Most recent kernel where this bug did *NOT* occur: 2.6.18 Distribution: FC6 + vanilla 2.6.20 kernel Hardware Environment: Intel i386 NFS-client, Netapp NFS-server Software Environment: Problem Description: On 2.6.19+ kernels we see these entries in our logs: NFS: server jookiba-20 error: fileid changed fsid 0:f: expected fileid 0x55b7f5, got 0x477663 NFS: server jookiba-20 error: fileid changed fsid 0:f: expected fileid 0x55b7f5, got 0x2afea7 NFS: server jookiba-20 error: fileid changed fsid 0:f: expected fileid 0x55b7f5, got 0x291078 (etc. etc.) I traced the fileid 0x55b7f5 back to a directory. However, the directory seems perfectly normal (on this server it's on a read-only mounted filesystem and the last change on this directory was over a month ago) I could also trace the "got oxXXXXX" fileid's back; these are totally unrelated. They are on other mounts/qtrees and point to data that is not referenced on this particular server Steps to reproduce: 1) run a 2.6.19+ kernel 2) mount a number of filesystems with the same fsid (this is typically done by creating a number of qtrees on a netapp fileserver and mounting the qtrees individually. Since they are on the same volume, the netapp will assign the same fsid to the exports and in 2.6.19+ the kernel will group all superblocks into one superblock) 3) generate activity on the mounted volumes 4) wait When I cd into this directory and do a "stat ." Sometimes I get regular stat output: $ stat . File: `.' Size: 4096 Blocks: 8 IO Block: 32768 directory Device: fh/15d Inode: 5617653 Links: 2 Access: (2775/drwxrwsr-x) Uid: ( 3005/ bnn01ap) Gid: (20041/ cwbnn01) Access: 2007-05-31 10:21:48.795174000 +0200 Modify: 2007-04-27 11:02:27.259644000 +0200 Change: 2007-04-27 11:02:27.259644000 +0200 and sometimes I get: $ stat . stat: cannot stat `.': Stale NFS file handle
Actually it's easier to reproduce the problem: 1 + 2) = same.
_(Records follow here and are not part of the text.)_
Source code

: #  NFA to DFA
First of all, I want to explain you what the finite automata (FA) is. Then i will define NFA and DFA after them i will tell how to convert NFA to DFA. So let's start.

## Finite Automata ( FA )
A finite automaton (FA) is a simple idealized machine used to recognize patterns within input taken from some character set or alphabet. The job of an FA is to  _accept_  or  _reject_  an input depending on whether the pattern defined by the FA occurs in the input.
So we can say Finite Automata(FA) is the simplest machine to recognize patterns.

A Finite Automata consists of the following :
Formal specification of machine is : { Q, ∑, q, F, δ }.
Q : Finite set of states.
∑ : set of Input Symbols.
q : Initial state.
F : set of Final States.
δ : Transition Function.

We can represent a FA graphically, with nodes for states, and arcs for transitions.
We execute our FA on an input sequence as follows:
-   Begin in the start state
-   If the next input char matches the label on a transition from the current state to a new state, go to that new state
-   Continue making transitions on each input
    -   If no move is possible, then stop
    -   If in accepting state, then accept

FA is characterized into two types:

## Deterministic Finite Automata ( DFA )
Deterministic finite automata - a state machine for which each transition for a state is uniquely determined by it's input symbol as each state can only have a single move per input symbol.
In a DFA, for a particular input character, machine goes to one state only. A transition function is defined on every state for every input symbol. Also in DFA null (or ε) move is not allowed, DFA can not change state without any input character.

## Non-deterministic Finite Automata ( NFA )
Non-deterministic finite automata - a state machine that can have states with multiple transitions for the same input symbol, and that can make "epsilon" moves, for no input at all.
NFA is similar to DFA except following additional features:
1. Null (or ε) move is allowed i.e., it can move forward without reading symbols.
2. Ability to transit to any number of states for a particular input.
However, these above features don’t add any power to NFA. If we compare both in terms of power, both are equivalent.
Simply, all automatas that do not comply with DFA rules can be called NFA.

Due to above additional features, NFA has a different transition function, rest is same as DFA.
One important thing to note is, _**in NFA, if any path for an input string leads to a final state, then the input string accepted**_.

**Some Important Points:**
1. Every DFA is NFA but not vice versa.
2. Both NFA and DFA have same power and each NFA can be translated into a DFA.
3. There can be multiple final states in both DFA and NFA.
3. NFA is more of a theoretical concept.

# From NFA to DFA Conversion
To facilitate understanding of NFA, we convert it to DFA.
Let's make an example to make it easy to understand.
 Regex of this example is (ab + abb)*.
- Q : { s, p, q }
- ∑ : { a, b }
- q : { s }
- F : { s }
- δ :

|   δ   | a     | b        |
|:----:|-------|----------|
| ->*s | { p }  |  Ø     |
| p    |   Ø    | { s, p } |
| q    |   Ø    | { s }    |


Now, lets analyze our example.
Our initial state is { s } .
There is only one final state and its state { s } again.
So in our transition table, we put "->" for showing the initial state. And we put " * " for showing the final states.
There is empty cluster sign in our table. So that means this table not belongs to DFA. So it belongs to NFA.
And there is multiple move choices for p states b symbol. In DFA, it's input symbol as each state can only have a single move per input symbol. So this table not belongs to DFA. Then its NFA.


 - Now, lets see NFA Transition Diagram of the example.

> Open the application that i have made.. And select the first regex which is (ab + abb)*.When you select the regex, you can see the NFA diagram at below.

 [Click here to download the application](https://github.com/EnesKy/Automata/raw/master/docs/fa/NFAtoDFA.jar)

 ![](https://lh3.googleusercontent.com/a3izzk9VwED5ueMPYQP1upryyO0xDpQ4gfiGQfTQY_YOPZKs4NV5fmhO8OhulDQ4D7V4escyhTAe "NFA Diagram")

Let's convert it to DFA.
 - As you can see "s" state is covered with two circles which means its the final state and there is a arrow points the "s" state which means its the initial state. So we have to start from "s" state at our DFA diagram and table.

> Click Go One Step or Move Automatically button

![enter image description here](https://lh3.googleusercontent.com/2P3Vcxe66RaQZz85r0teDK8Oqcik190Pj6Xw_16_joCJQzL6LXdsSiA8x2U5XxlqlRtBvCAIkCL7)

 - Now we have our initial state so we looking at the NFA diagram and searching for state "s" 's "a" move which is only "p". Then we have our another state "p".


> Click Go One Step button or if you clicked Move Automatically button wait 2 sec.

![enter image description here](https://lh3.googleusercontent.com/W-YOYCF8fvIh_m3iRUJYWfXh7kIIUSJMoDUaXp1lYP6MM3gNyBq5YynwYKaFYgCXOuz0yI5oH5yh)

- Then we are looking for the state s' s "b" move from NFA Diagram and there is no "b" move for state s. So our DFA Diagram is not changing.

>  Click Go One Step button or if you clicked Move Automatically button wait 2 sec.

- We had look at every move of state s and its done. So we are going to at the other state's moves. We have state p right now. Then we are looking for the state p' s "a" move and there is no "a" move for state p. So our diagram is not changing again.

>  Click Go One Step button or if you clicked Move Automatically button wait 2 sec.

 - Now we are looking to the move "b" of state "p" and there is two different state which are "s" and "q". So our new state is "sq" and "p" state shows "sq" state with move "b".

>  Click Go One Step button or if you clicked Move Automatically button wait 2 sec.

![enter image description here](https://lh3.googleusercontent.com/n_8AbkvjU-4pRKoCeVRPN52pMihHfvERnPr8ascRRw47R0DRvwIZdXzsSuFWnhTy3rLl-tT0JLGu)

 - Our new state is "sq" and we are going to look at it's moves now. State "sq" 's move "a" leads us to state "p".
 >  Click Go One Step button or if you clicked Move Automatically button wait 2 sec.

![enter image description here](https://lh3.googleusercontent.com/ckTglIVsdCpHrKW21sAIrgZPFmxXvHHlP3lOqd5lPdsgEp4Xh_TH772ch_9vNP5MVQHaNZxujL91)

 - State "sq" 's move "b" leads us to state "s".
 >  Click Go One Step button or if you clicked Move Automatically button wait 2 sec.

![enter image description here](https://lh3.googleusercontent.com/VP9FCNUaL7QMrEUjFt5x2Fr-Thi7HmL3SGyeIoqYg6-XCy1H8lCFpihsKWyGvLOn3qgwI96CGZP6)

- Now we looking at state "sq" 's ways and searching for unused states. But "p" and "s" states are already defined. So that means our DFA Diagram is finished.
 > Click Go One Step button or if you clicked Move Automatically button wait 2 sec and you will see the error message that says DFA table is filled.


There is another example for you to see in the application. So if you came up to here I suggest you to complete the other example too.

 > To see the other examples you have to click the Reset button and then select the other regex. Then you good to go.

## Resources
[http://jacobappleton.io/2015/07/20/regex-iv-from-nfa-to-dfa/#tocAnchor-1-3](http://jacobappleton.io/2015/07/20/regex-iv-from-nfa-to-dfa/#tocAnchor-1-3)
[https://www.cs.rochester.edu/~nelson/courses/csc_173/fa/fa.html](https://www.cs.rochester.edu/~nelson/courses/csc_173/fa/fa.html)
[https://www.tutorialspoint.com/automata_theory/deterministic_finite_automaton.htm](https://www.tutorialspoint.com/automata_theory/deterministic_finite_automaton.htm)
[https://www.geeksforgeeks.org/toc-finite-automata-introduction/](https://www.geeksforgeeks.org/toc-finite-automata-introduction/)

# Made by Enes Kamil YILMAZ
Just make sure that you have ro and rw mounted filesystems on the same fsid and that the rw-mounted filesystems "win" (i.e. the merged superblock sees all nfs-filesystems as rw) 3) Make sure that /mnt/ro is a read-only exported filesystem and that /mnt/ro/foodir exists, is a directory and is writable by the user 4) $ while :; do mkdir /mnt/ro/foodir/subdir; done This triggers the "fileid changed" behaviour
This is due to a known bug in the netapp filers. Under certain circumstances they can return uninitialised post-op attributes. I believe that a fix is supposed to be forthcoming in OnTap.
To be more precise, the fix is available in OnTap 7.2.3 and later. Note that the bug only appears on read-only exports, so one workaround is to simply export the volume as read-write from the filers, and then mount it as read-only on the clients.